Il ne semble pas qu’il y a longtemps que les fonds de secours d’urgence aient été utilisés pour aider les personnes écrasées par des catastrophes naturelles; maintenant, le plus grand moteur de recherche du monde en a lancé un pour sauver le journalisme.
Google et le soutien de la presse
L’impact de Covid-19 sur l’industrie de l’information a été si terrible que Google a annoncé son intention de verser jusqu’à «des dizaines de milliers de dollars» aux salles de rédaction du Royaume-Uni. Compte tenu de l’ampleur de la crise, qui survient après des années où Google lui-même a été la cause de tant de perturbations, cela revient à jeter quelques planches de bois à ceux qui sont au milieu d’un tsunami.

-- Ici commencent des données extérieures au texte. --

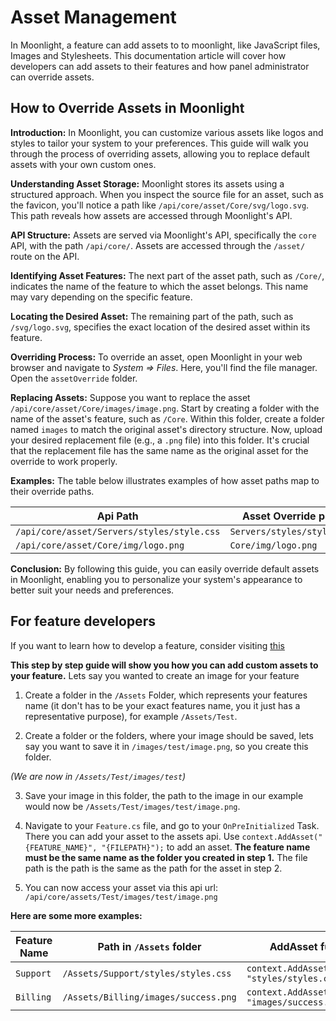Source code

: # Asset Management

In Moonlight, a feature can add assets to to moonlight, like JavaScript files, Images and Stylesheets. This documentation article will cover how developers can add assets to their features and how panel administrator can override assets.

## How to Override Assets in Moonlight

**Introduction:**
In Moonlight, you can customize various assets like logos and styles to tailor your system to your preferences. This guide will walk you through the process of overriding assets, allowing you to replace default assets with your own custom ones.

**Understanding Asset Storage:**
Moonlight stores its assets using a structured approach. When you inspect the source file for an asset, such as the favicon, you'll notice a path like `/api/core/asset/Core/svg/logo.svg`. This path reveals how assets are accessed through Moonlight's API.

**API Structure:**
Assets are served via Moonlight's API, specifically the `core` API, with the path `/api/core/`. Assets are accessed through the `/asset/` route on the API.

**Identifying Asset Features:**
The next part of the asset path, such as `/Core/`, indicates the name of the feature to which the asset belongs. This name may vary depending on the specific feature.

**Locating the Desired Asset:**
The remaining part of the path, such as `/svg/logo.svg`, specifies the exact location of the desired asset within its feature.

**Overriding Process:**
To override an asset, open Moonlight in your web browser and navigate to _System => Files_. Here, you'll find the file manager. Open the `assetOverride` folder.

**Replacing Assets:**
Suppose you want to replace the asset `/api/core/asset/Core/images/image.png`. Start by creating a folder with the name of the asset's feature, such as `/Core`. Within this folder, create a folder named `images` to match the original asset's directory structure. Now, upload your desired replacement file (e.g., a `.png` file) into this folder. It's crucial that the replacement file has the same name as the original asset for the override to work properly.

**Examples:**
The table below illustrates examples of how asset paths map to their override paths.

| Api Path                                   | Asset Override path        |
| ------------------------------------------ | -------------------------- |
| `/api/core/asset/Servers/styles/style.css` | `Servers/styles/style.css` |
| `/api/core/asset/Core/img/logo.png`        | `Core/img/logo.png`        |

**Conclusion:**
By following this guide, you can easily override default assets in Moonlight, enabling you to personalize your system's appearance to better suit your needs and preferences.

## For feature developers

If you want to learn how to develop a feature, consider visiting [this](/moonlight/dev/features/)

**This step by step guide will show you how you can add custom assets to your feature.**
Lets say you wanted to create an image for your feature

1. Create a folder in the `/Assets` Folder, which represents your features name (it don't has to be your exact features name, you it just has a representative purpose), for example `/Assets/Test`.

2. Create a folder or the folders, where your image should be saved, lets say you want to save it in `/images/test/image.png`, so you create this folder.

_(We are now in `/Assets/Test/images/test`)_

3. Save your image in this folder, the path to the image in our example would now be `/Assets/Test/images/test/image.png`.

4. Navigate to your `Feature.cs` file, and go to your `OnPreInitialized` Task. There you can add your asset to the assets api. Use `context.AddAsset("{FEATURE_NAME}", "{FILEPATH}");` to add an asset. **The feature name must be the same name as the folder you created in step 1.** The file path is the path is the same as the path for the asset in step 2.

5. You can now access your asset via this api url: `/api/core/assets/Test/images/test/image.png`

**Here are some more examples:**

| Feature Name | Path in `/Assets` folder             | AddAsset function                                    | Api url for your asset                        |
| ------------ | ------------------------------------ | ---------------------------------------------------- | --------------------------------------------- |
| `Support`    | `/Assets/Support/styles/styles.css`  | `context.AddAsset("Support", "styles/styles.css");`  | `/api/core/assets/Support/styles/styles.css`  |
| `Billing`    | `/Assets/Billing/images/success.png` | `context.AddAsset("Billing", "images/success.png");` | `/api/core/assets/Billing/images/success.png` |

Rien que la semaine dernière, des journaux nationaux, dont le Telegraph, le Financial Times et le Guardian, ont mis leur personnel en congé et annoncé de nouvelles réductions de coûts après avoir annoncé une forte baisse des revenus. L’analyse Enders, qui prévoit une baisse de 50% des revenus publicitaires cette année, estime le coût potentiel total pour l’industrie à environ 650 millions de livres sterling une fois les baisses de diffusion incluses. Ceci malgré des niveaux de trafic et d’engagement record lecteurs en ligne. Les revenus numériques du Guardian dépassent également ceux de l’imprimé. Imaginez l’impact sur les petits journaux privés d’investissement ou de compréhension des propriétaires.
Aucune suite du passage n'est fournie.